◆ WHAT YOU NEED TO DO ◆
Whenever a line in the following entries includes "tags", tally it. Report nothing except the final count.
============
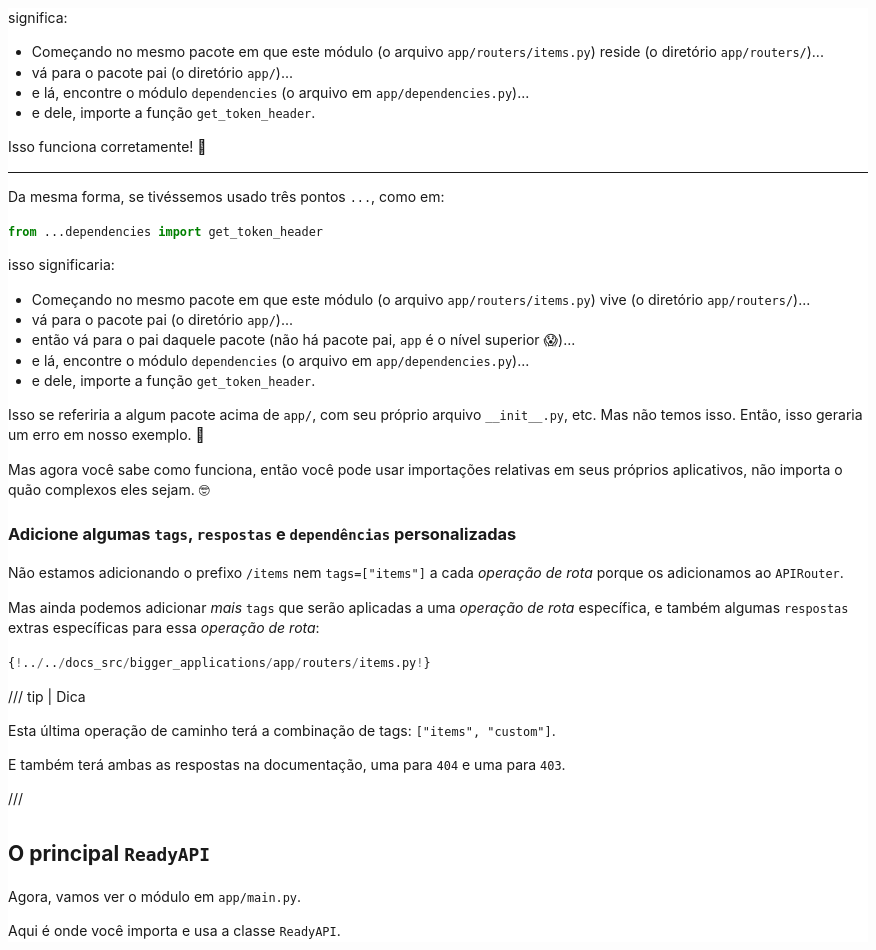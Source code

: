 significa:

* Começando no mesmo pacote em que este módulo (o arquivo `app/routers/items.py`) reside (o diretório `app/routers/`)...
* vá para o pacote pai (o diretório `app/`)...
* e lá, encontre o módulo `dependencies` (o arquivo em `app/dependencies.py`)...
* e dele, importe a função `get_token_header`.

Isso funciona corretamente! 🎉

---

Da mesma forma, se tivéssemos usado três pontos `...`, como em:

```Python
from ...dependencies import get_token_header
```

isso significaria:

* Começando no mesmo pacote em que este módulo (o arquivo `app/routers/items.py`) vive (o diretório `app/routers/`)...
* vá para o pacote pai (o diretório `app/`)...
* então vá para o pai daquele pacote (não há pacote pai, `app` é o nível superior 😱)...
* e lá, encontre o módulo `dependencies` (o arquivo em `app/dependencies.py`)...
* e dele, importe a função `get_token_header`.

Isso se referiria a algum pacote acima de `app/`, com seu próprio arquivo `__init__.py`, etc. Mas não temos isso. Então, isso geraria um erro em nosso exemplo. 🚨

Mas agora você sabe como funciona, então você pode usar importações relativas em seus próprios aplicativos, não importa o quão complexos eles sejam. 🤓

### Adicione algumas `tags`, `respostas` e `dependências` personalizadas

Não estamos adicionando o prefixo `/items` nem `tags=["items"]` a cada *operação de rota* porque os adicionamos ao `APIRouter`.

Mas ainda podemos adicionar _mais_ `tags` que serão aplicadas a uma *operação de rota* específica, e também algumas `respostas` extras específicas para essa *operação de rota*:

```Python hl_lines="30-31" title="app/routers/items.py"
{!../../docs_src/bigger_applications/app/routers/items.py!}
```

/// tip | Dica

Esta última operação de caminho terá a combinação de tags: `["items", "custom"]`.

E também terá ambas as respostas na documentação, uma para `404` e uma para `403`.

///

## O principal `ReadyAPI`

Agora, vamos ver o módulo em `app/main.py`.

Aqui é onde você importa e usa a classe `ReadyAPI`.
============
◆ RESPONSE TO THIS TASK ◆
4